For se-3, ITA was 0.628 on the English Lexical Sample task, not including the multiword data (Mihalcea, Chklovski, and Kilgarriff 2004). This annotation exercise used volunteers from the Web (Mihalcea and Chklovski 2003). Like our study, it had taggers without lexicography background and gave a comparable ITA to our 0.626. We calculated pairwise agreement for eight annotators. To carry out the experiment under maximally similar conditions to previous studies, we also calculated ITA for items with only one response and use only the four annotators who performed WSbest first. This resulted in an average ITA of 0.638.
We also calculated the agreement for WSbest in r2 as in Equation 1 but with each individual removed to see the change in agreement. The results are in the first row of Table 22.
Inter-annotator agreement without one individual for WSbest and SYNbest r2.

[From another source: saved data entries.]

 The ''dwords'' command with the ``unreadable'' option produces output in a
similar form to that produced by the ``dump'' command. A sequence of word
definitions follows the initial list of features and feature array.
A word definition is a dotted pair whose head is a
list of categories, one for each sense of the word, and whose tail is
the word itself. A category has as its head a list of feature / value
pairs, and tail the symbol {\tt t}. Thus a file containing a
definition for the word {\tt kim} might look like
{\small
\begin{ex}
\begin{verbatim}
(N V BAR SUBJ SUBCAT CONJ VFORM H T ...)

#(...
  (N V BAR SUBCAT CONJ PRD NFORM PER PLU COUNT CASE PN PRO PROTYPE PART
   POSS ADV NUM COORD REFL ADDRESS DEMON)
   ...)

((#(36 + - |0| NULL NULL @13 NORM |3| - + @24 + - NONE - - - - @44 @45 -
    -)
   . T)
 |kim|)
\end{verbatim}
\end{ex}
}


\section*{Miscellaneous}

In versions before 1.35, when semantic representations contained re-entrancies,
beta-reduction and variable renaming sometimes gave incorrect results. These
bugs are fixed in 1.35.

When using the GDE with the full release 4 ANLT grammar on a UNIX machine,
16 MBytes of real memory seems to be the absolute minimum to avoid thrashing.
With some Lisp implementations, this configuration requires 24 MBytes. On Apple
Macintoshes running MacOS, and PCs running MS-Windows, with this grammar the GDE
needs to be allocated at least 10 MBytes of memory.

. | average . | A . | C . | D . | F . | G . | H . | I . | J . |
---|---|---|---|---|---|---|---|---|---|
WSbest | 0.574 | 0.579 | 0.564 | 0.605 | 0.560 | 0.582 | 0.566 | 0.566 | 0.568 |
SYNbest | 0.261 | 0.261 | 0.259 | 0.285 | 0.254 | 0.256 | 0.245 | 0.260 | 0.267 |
. | average . | A . | C . | D . | F . | G . | H . | I . | J . |
---|---|---|---|---|---|---|---|---|---|
WSbest | 0.574 | 0.579 | 0.564 | 0.605 | 0.560 | 0.582 | 0.566 | 0.566 | 0.568 |
SYNbest | 0.261 | 0.261 | 0.259 | 0.285 | 0.254 | 0.256 | 0.245 | 0.260 | 0.267 |
4.5 SYNbest
The SYNbest task is a repetition of the lexsub task (McCarthy and Navigli 2007, 2009) except that annotators were asked to provide one synonym at most. As in lexsub, agreement between a pair of annotators was counted as the proportion of all the sentences for which the two annotators had given the same response.

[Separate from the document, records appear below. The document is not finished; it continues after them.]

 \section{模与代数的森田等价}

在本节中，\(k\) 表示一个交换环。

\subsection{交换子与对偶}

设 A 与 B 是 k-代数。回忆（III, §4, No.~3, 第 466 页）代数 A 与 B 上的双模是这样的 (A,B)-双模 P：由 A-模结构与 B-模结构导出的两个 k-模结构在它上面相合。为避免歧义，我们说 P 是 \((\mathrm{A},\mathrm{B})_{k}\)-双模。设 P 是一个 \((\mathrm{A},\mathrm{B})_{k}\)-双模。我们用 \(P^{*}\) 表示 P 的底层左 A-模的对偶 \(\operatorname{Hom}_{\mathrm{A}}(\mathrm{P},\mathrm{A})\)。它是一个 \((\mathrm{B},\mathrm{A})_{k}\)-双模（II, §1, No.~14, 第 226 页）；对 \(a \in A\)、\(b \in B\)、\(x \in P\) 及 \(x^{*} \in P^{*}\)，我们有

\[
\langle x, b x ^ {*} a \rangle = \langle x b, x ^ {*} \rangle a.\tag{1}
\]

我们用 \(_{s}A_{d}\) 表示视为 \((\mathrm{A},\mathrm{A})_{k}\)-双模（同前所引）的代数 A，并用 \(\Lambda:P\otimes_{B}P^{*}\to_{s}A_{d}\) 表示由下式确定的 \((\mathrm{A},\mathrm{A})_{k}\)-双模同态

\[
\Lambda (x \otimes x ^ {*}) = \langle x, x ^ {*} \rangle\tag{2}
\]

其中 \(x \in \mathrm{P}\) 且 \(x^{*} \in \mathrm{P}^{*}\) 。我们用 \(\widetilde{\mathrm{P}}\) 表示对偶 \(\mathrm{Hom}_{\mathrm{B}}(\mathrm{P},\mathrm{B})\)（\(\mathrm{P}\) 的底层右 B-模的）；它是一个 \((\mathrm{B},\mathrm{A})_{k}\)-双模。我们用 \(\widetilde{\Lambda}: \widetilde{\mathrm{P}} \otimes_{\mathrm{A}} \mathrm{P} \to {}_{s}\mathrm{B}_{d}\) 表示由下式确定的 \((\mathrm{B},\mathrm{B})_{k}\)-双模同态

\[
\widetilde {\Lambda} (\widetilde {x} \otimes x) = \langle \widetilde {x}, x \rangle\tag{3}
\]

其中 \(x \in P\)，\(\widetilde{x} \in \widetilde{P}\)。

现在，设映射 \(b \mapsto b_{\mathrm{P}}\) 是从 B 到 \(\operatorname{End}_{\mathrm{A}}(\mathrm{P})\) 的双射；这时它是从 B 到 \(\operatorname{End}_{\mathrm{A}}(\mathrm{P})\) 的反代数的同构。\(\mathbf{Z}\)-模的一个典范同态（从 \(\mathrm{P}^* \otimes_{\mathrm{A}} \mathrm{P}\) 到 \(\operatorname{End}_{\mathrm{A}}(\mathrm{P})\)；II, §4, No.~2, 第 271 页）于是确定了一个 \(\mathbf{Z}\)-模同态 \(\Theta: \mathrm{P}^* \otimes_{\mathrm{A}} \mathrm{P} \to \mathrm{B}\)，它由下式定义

Note that in contrast to pairwise agreement for traditional word sense annotation (WSbest), the credit for each item (the intersection of annotations from the annotator pair) is divided by the union of the responses. For traditional wsd evaluation, it is divided by the number of responses from either annotator, which is usually one. For lexical substitution this is important as the annotations are not collected over a predetermined inventory. In lexsub, the PA figure was 0.278, whereas we obtain PA = 0.261 on SYNbest. There were differences in the experimental set-up. We had eight annotators, compared with five, and for SYNbest each annotator only provided one substitute. Additionally, our experiment involved only a subset of the data used in lexsub. The figures are not directly comparable, but are reasonably in line.
In our task, out of eight annotators we had at most three people who could not find a substitute for any given item, so there were always at least five substitutes per item. In lexsub there were 16 items excluded from testing in the full data set of 2010 because there was only one token substitute provided by the set of annotators.
We also calculated the agreement for SYNbest as in Equation 2 but with each individual removed to see the change in agreement. The results are in the second row of Table 22.
4.6 Discussion of the Annotations of Individuals
We do not pose these annotation tasks as having “correct responses.” We wish instead to obtain the annotators' opinions, and accept the fact that the judgments will vary. Nevertheless, we would not wish to conduct our analysis using annotators who were not taking the task seriously. In the analyses that follow in subsequent sections, we use the average judgment from our annotators to reduce variation from individuals. Nevertheless, before doing so, in this subsection we briefly discuss the analysis of the individual annotations provided earlier in this section in support of our decision to use all annotators for the gold standard.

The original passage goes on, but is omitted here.